Toute l'intrigue se noue autour de la jeune femme, puisque ce n'est qu'à travers ses yeux que nous avons accès aux différents événements. Il ne nous est pas permis de penser autrement qu'elle, et pourtant, si elle se trompait ? Au début naïve, ensuite éprise d'amour pour cet homme taciturne plus âgé qu'elle, puis perdue dans ce Manderley où elle ne peut qu'agir comme une personne en trop, un parasite, elle va devoir avancer au quotidien, sentant peser autour d'elle de lourds secrets. Car, bien qu'elle soit partout, il est presque tabou de parler de Rebecca. Omniprésente, la défunte trouve sa plus grande alliée en la personne de Mrs Danvers, la gouvernante de la maison, qui ne peut se résoudre à la perte de sa maîtresse... si belle, si jeune, si intelligente. Comment est-ce possible ? Et Maxim, lui aussi, semble bien loin de sa nouvelle femme...
L'ambiance est pesante sans être suffocante - je veux dire par là que je m'attendais à quelque chose de beaucoup plus noir, de plus angoissant. Ne comprenez pas non plus que c'est une fade bleuette, au contraire. Un véritable suspense s'installe au fil des pages, qui sont imprégnées d'un seul nom : Rebecca. A tel point qu'on ignorera jusqu'au bout le seul prénom de la narratrice, comme si elle n'était qu'un intermédiaire pour aller à l'essentiel, c'est-à-dire jusqu'à la disparue. Il est difficile de s'éloigner du roman une fois qu'on l'a ouvert, tant la page suivante paraît contenir des détails passionnants... L'écriture est légère (elle n'est pas alourdie par des tournures trop précieuses, ou obsolètes), délicate, captivante. Quant à l'intrigue, ah ! J'en ai déjà beaucoup dit, je tairai le reste. Mais c'est un grand roman, habilement mené, subtil.

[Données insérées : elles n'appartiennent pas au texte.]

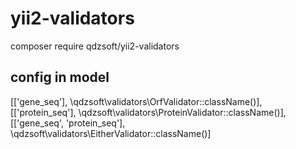 # yii2-validators

composer require qdzsoft/yii2-validators

## config in model

[['gene_seq'], \qdzsoft\validators\OrfValidator::className()],
[['protein_seq'], \qdzsoft\validators\ProteinValidator::className()],
[['gene_seq', 'protein_seq'], \qdzsoft\validators\EitherValidator::className()]
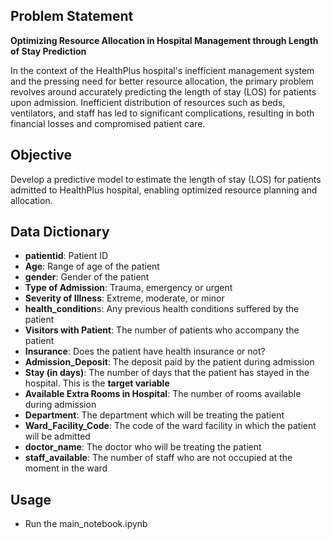 
## **Problem Statement**

**Optimizing Resource Allocation in Hospital Management through Length of Stay Prediction**

In the context of the HealthPlus hospital's inefficient management system and the pressing need for better resource allocation, the primary problem revolves around accurately predicting the length of stay (LOS) for patients upon admission. Inefficient distribution of resources such as beds, ventilators, and staff has led to significant complications, resulting in both financial losses and compromised patient care.

## **Objective**

Develop a predictive model to estimate the length of stay (LOS) for patients admitted to HealthPlus hospital, enabling optimized resource planning and allocation.

## Data Dictionary

* **patientid**: Patient ID
* **Age**: Range of age of the patient
* **gender**: Gender of the patient
* **Type of Admission**: Trauma, emergency or urgent
* **Severity of Illness**: Extreme, moderate, or minor
* **health_condition**s: Any previous health conditions suffered by the patient
* **Visitors with Patient**: The number of patients who accompany the patient
* **Insurance**: Does the patient have health insurance or not?
* **Admission_Deposit**: The deposit paid by the patient during admission
* **Stay (in days)**: The number of days that the patient has stayed in the hospital. This is the **target variable**
* **Available Extra Rooms in Hospital**: The number of rooms available during admission
* **Department**: The department which will be treating the patient
* **Ward_Facility_Code**: The code of the ward facility in which the patient will be admitted
* **doctor_name**: The doctor who will be treating the patient
* **staff_available**: The number of staff who are not occupied at the moment in the ward

## Usage

- Run the main_notebook.ipynb

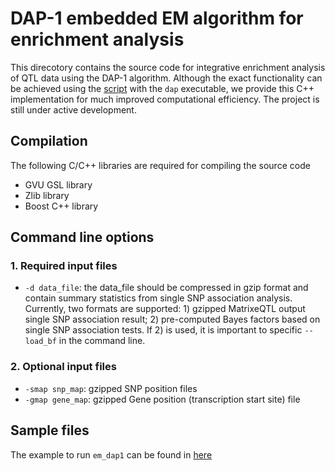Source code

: # DAP-1 embedded EM algorithm for enrichment analysis

This direcotory contains the source code for integrative enrichment analysis of QTL data using the DAP-1 algorithm. Although the exact functionality can be achieved using the [script](https://github.com/xqwen/dap/blob/master/experiments/enrichment/em_fmap.pl) with the ``dap`` executable, we provide this C++ implementation for much improved computational efficiency. The project is still under active development. 

## Compilation 

The following C/C++ libraries are required for compiling the source code

* GVU GSL library
* Zlib library
* Boost C++ library


## Command line options

### 1. Required input files

* ``-d data_file``: the data_file should be compressed in gzip format and  contain summary statistics from single SNP association analysis. Currently, two formats are supported: 1) gzipped MatrixeQTL output single SNP association result; 2) pre-computed Bayes factors based on single SNP association tests. If 2) is used, it is important to specific ``--load_bf`` in the command line.



### 2. Optional input files

* ``-smap snp_map``: gzipped SNP position files
* ``-gmap gene_map``: gzipped Gene position (transcription start site) file



## Sample files

The example to run ``em_dap1`` can be found in [here](https://github.com/xqwen/dap/tree/master/experiments/GEUVADIS)


    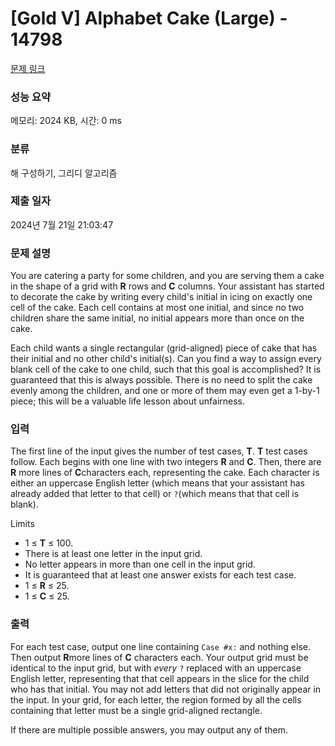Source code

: # [Gold V] Alphabet Cake (Large) - 14798 

[문제 링크](https://www.acmicpc.net/problem/14798) 

### 성능 요약

메모리: 2024 KB, 시간: 0 ms

### 분류

해 구성하기, 그리디 알고리즘

### 제출 일자

2024년 7월 21일 21:03:47

### 문제 설명

<p>You are catering a party for some children, and you are serving them a cake in the shape of a grid with <strong>R</strong> rows and <strong>C</strong> columns. Your assistant has started to decorate the cake by writing every child's initial in icing on exactly one cell of the cake. Each cell contains at most one initial, and since no two children share the same initial, no initial appears more than once on the cake.</p>

<p>Each child wants a single rectangular (grid-aligned) piece of cake that has their initial and no other child's initial(s). Can you find a way to assign every blank cell of the cake to one child, such that this goal is accomplished? It is guaranteed that this is always possible. There is no need to split the cake evenly among the children, and one or more of them may even get a 1-by-1 piece; this will be a valuable life lesson about unfairness.</p>

### 입력 

 <p>The first line of the input gives the number of test cases, <strong>T</strong>. <strong>T</strong> test cases follow. Each begins with one line with two integers <strong>R</strong> and <strong>C</strong>. Then, there are <strong>R</strong> more lines of <strong>C</strong>characters each, representing the cake. Each character is either an uppercase English letter (which means that your assistant has already added that letter to that cell) or <code>?</code>(which means that that cell is blank).</p>

<p>Limits</p>

<ul>
	<li>1 ≤ <strong>T</strong> ≤ 100.</li>
	<li>There is at least one letter in the input grid.</li>
	<li>No letter appears in more than one cell in the input grid.</li>
	<li>It is guaranteed that at least one answer exists for each test case.</li>
	<li>1 ≤ <strong>R</strong> ≤ 25.</li>
	<li>1 ≤ <strong>C</strong> ≤ 25.</li>
</ul>

### 출력 

 <p>For each test case, output one line containing <code>Case #x:</code> and nothing else. Then output <strong>R</strong>more lines of <strong>C</strong> characters each. Your output grid must be identical to the input grid, but with <em>every</em> <code>?</code> replaced with an uppercase English letter, representing that that cell appears in the slice for the child who has that initial. You may not add letters that did not originally appear in the input. In your grid, for each letter, the region formed by all the cells containing that letter must be a single grid-aligned rectangle.</p>

<p>If there are multiple possible answers, you may output any of them.</p>

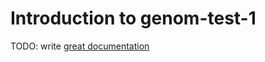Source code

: # Introduction to genom-test-1

TODO: write [great documentation](http://jacobian.org/writing/what-to-write/)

"Je frissonnai involontairement comme si quelqu'un eût ouvert une porte derrière moi et laissé entrer un filet d'air froid dans la pièce. J'étais assise dans le fauteuil de Rebecca. Je m'appuyai au coussin de Rebecca et le chien était venu poser sa tête sur mes genoux parce que c'était son habitude et qu'il se rappelait la main qui autrefois lui donnait du sucre..."
Ensuite, comme toute personne consciencieuse, j'ai regardé l'adaptation hitchcockienne du roman. Elle date de 1940 et l'affiche dit mieux que moi les noms des acteurs principaux. J'attendais beaucoup du film, déjà parce qu'on est en droit d'en attendre beaucoup d'Hitchcock, et ensuite parce que le roman m'avait beaucoup plu. Sans comprendre réellement pourquoi, j'ai été déçue. Film trop long, trop fidèle (même s'ils ont édulcoré un point de l'intrigue pour ne pas "salir" l'un des personnages). C'est absurde de critiquer la fidélité au roman, car on s'insurge aussi quand le réalisateur prend trop de libertés... alors, quoi ? Je ne sais pas. La musique, les gros plans sur les yeux effrayés de la nouvelle épouse, cela m'a semblé trop mélodramatique et un peu poussiéreux. Mrs Danvers, aussi, qui est un excellent personnage dans le roman, m'a déçue au premier abord... je me rends compte désormais qu'elle est tout simplement plus hitchcockienne que danversienne. On a vu pire défaut... Même si j'ai la dent dure, ça reste une très bonne adaptation mais, à mes yeux, en-dessous du roman.